Perilous Work Zones: Unveiling the Factors Influencing Health and Safety Risks in Tanzania's Informal Construction Sites



Influencing Factors, Health and Safety Risks, Informal Construction Sites, Tanzania


Informal construction (IC) emerged after the Second World War. Informal economies have largely led to it. IC comprises individuals conducting construction activities that are unregulated despite their economic contribution. IC faces health and safety risks (HSR), but little has been investigated on the factors influencing HSR in IC.  This study identified and ranked the factors influencing HSRs in the IC sites (ICS) in Tanzania. Data was collected from 304 mason workers (MW) in ICS through questionnaires based on 24 factors derived from the literature. The study employed the quantitative method. Descriptive and inferential statistics were used for ranking and measuring the significance of factors. Findings revealed that lack of information and knowledge about safety rules, lack of awareness of risk management process and lack of framework and procedures were the significant factors highly influencing informal construction. Conversely,   the lack of safety gear, drug abuse on-site and negligence have insignificant effects on informal construction.
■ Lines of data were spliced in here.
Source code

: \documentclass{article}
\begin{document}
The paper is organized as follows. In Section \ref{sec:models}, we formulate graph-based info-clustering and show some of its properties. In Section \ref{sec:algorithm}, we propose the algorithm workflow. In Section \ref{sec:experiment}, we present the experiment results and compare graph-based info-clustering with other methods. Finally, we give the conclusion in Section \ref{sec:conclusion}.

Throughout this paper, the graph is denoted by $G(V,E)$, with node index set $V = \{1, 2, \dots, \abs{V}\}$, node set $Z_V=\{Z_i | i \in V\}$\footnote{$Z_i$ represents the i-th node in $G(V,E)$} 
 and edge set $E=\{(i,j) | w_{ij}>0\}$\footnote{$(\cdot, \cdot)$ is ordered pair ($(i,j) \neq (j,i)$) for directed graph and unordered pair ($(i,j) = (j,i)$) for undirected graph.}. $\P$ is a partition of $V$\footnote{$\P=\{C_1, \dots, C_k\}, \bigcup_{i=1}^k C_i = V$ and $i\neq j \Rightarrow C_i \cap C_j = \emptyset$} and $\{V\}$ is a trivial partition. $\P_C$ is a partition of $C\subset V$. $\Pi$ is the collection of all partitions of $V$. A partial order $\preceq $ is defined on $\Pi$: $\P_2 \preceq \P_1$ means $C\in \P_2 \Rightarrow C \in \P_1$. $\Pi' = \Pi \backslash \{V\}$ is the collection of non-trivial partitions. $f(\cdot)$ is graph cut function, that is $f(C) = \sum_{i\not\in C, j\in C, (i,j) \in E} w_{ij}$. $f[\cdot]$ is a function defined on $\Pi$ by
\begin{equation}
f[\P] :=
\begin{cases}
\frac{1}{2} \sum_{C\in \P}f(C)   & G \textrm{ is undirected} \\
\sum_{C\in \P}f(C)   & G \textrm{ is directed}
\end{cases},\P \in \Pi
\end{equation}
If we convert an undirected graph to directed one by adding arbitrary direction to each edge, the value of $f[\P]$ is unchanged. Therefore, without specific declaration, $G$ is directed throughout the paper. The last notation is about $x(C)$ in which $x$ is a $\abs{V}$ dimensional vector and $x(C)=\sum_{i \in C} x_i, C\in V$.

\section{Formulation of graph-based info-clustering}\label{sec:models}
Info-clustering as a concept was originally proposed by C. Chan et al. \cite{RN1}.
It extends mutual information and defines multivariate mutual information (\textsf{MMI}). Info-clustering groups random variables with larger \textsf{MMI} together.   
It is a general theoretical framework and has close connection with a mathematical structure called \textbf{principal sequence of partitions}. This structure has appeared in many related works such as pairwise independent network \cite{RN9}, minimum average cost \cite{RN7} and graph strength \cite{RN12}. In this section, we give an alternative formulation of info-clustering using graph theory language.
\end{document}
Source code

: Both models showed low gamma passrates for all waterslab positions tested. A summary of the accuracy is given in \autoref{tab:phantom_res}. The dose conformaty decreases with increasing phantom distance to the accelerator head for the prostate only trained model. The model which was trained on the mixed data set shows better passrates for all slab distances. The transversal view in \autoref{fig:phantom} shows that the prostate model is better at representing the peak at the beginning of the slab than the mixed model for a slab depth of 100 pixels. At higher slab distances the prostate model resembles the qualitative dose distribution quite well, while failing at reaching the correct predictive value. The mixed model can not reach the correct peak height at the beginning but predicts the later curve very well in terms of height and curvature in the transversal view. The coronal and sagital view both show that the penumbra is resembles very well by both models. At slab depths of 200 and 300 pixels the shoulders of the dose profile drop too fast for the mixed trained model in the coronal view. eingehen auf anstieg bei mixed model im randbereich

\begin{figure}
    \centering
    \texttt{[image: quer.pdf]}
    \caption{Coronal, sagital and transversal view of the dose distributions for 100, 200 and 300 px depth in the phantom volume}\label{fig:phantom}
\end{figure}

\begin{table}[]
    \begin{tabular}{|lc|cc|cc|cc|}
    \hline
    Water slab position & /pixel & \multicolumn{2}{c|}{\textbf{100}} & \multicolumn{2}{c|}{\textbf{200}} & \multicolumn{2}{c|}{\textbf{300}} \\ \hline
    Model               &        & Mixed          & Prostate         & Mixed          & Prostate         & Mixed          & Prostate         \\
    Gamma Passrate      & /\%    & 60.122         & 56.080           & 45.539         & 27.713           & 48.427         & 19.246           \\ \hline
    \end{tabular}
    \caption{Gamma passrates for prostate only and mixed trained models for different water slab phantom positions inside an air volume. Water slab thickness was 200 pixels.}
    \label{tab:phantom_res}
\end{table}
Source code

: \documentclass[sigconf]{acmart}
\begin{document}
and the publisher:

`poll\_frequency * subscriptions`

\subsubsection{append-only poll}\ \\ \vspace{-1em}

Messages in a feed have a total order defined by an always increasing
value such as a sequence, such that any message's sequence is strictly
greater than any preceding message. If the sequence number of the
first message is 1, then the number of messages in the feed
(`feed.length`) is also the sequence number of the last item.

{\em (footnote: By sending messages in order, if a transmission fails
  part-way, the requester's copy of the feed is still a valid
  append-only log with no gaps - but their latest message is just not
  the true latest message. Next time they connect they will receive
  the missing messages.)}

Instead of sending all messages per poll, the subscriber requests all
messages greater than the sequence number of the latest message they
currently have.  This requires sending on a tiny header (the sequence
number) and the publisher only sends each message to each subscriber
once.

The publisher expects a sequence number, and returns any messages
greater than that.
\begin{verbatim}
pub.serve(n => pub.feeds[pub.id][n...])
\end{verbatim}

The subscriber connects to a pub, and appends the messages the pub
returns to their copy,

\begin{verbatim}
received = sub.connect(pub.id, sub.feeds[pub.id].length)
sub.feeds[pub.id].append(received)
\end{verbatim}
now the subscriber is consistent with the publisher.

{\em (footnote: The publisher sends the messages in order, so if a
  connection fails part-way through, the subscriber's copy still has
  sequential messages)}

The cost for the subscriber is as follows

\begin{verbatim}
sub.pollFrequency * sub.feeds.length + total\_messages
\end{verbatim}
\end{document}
Moreover,  the nature and physical layout of construction sites, labourers working in close proximity/overcrowded sites, and poor construction material arrangements were not significant factors. The study provides insight into the factors influencing HSR in informal construction.   This study provides a baseline for developing an empirically grounded health and safety framework. The study will therefore pinpoint systematic HSR management procedures for improving HSR management in IC. Overall, the findings address the Sustainable Development Goals (SDG) 2030 Agenda Numbers 3 and 11, which aim to establish good health and well-being and mobilize sustainable cities and communities.